Rendered images with source text
######

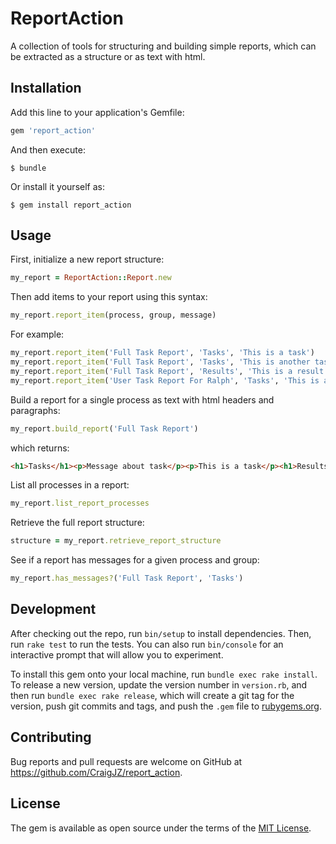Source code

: # ReportAction

A collection of tools for structuring and building simple reports, which can be extracted as a structure or as text with html.

## Installation

Add this line to your application's Gemfile:

```ruby
gem 'report_action'
```

And then execute:

    $ bundle

Or install it yourself as:

    $ gem install report_action

## Usage

First, initialize a new report structure:
```ruby
my_report = ReportAction::Report.new
```
Then add items to your report using this syntax:
```ruby
my_report.report_item(process, group, message)
```
For example:
```ruby
my_report.report_item('Full Task Report', 'Tasks', 'This is a task')
my_report.report_item('Full Task Report', 'Tasks', 'This is another task')
my_report.report_item('Full Task Report', 'Results', 'This is a result.')
my_report.report_item('User Task Report For Ralph', 'Tasks', 'This is a different task.')
```
Build a report for a single process as text with html headers and paragraphs:
```ruby
my_report.build_report('Full Task Report')
```
which returns:
```html
<h1>Tasks</h1><p>Message about task</p><p>This is a task</p><h1>Results</h1><p>These are the results.</p>"
```
List all processes in a report:
```ruby
my_report.list_report_processes
```
Retrieve the full report structure:
```ruby
structure = my_report.retrieve_report_structure
```
See if a report has messages for a given process and group:
```ruby
my_report.has_messages?('Full Task Report', 'Tasks')
```

## Development

After checking out the repo, run `bin/setup` to install dependencies. Then, run `rake test` to run the tests. You can also run `bin/console` for an interactive prompt that will allow you to experiment.

To install this gem onto your local machine, run `bundle exec rake install`. To release a new version, update the version number in `version.rb`, and then run `bundle exec rake release`, which will create a git tag for the version, push git commits and tags, and push the `.gem` file to [rubygems.org](https://rubygems.org).

## Contributing

Bug reports and pull requests are welcome on GitHub at https://github.com/CraigJZ/report_action.

## License

The gem is available as open source under the terms of the [MIT License](https://opensource.org/licenses/MIT).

######

No picture belongs in the copy. Print every entry above exactly as it stands.

Source code

: # ReportAction

A collection of tools for structuring and building simple reports, which can be extracted as a structure or as text with html.

## Installation

Add this line to your application's Gemfile:

```ruby
gem 'report_action'
```

And then execute:

    $ bundle

Or install it yourself as:

    $ gem install report_action

## Usage

First, initialize a new report structure:
```ruby
my_report = ReportAction::Report.new
```
Then add items to your report using this syntax:
```ruby
my_report.report_item(process, group, message)
```
For example:
```ruby
my_report.report_item('Full Task Report', 'Tasks', 'This is a task')
my_report.report_item('Full Task Report', 'Tasks', 'This is another task')
my_report.report_item('Full Task Report', 'Results', 'This is a result.')
my_report.report_item('User Task Report For Ralph', 'Tasks', 'This is a different task.')
```
Build a report for a single process as text with html headers and paragraphs:
```ruby
my_report.build_report('Full Task Report')
```
which returns:
```html
<h1>Tasks</h1><p>Message about task</p><p>This is a task</p><h1>Results</h1><p>These are the results.</p>"
```
List all processes in a report:
```ruby
my_report.list_report_processes
```
Retrieve the full report structure:
```ruby
structure = my_report.retrieve_report_structure
```
See if a report has messages for a given process and group:
```ruby
my_report.has_messages?('Full Task Report', 'Tasks')
```

## Development

After checking out the repo, run `bin/setup` to install dependencies. Then, run `rake test` to run the tests. You can also run `bin/console` for an interactive prompt that will allow you to experiment.

To install this gem onto your local machine, run `bundle exec rake install`. To release a new version, update the version number in `version.rb`, and then run `bundle exec rake release`, which will create a git tag for the version, push git commits and tags, and push the `.gem` file to [rubygems.org](https://rubygems.org).

## Contributing

Bug reports and pull requests are welcome on GitHub at https://github.com/CraigJZ/report_action.

## License

The gem is available as open source under the terms of the [MIT License](https://opensource.org/licenses/MIT).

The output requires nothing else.